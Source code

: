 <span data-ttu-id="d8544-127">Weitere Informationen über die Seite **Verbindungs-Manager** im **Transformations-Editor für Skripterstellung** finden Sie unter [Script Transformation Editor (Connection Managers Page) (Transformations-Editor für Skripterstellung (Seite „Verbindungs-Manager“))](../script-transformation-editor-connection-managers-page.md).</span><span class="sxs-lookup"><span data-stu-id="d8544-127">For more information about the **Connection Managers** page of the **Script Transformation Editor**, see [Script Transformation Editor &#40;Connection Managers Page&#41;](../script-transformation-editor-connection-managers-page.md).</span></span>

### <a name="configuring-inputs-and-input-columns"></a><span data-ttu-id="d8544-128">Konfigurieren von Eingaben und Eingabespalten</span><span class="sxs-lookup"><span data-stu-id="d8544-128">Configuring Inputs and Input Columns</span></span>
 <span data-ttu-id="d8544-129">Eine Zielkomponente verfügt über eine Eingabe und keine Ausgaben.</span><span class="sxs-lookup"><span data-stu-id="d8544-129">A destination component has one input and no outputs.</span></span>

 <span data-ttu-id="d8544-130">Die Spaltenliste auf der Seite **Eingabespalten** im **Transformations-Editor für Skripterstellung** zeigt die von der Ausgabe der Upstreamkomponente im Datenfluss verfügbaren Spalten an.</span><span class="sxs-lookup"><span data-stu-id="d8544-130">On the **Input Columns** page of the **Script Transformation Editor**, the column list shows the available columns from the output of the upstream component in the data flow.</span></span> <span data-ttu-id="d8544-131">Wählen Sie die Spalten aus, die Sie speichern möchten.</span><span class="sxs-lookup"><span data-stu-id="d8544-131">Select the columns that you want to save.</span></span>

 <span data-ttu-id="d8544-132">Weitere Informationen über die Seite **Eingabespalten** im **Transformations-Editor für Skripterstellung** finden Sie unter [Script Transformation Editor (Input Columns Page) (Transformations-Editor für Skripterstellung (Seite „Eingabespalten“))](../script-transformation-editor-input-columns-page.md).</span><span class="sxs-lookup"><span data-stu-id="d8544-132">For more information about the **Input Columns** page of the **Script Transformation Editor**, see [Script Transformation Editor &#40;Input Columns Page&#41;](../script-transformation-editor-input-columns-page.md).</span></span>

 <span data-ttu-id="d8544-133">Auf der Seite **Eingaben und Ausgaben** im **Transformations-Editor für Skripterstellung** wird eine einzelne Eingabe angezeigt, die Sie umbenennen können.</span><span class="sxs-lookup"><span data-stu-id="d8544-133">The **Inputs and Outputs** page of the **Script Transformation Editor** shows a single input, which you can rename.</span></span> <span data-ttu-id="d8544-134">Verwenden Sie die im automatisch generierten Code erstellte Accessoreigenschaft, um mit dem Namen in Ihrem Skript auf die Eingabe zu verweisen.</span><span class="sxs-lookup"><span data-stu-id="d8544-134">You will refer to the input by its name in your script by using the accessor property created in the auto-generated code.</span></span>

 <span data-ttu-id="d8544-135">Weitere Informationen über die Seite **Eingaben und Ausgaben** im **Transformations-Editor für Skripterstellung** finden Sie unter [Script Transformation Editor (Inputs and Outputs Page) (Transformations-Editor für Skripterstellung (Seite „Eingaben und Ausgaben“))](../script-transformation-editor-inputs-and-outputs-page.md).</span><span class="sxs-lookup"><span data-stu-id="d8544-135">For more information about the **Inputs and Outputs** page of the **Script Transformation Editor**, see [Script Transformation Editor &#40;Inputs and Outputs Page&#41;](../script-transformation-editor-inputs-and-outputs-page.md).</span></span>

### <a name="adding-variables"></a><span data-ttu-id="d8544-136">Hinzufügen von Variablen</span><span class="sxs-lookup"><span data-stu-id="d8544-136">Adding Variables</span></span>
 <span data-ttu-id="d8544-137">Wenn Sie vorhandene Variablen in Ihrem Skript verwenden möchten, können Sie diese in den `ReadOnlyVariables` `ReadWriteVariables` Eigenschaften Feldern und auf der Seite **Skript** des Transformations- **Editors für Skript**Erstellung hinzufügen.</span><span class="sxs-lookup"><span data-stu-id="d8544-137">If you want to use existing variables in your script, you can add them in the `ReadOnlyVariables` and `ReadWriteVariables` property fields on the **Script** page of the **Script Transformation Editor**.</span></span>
------------------------------------------------------------------------
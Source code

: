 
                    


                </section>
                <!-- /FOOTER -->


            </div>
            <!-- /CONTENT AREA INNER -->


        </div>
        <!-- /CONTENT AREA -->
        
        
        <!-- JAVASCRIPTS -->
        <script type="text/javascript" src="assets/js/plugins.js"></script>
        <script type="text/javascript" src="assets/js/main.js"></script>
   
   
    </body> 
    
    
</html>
------------------------------------------------------------------------
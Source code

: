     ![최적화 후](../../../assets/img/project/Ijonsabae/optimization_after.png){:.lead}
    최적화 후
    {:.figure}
------------------------------------------------------------------------
• [Exercise requirements] Using the listing, collect all lines in which the string "text" is found.

• [Output of the exercise]
        <script type="text/javascript" src="assets/js/plugins.js"></script>
        <script type="text/javascript" src="assets/js/main.js"></script>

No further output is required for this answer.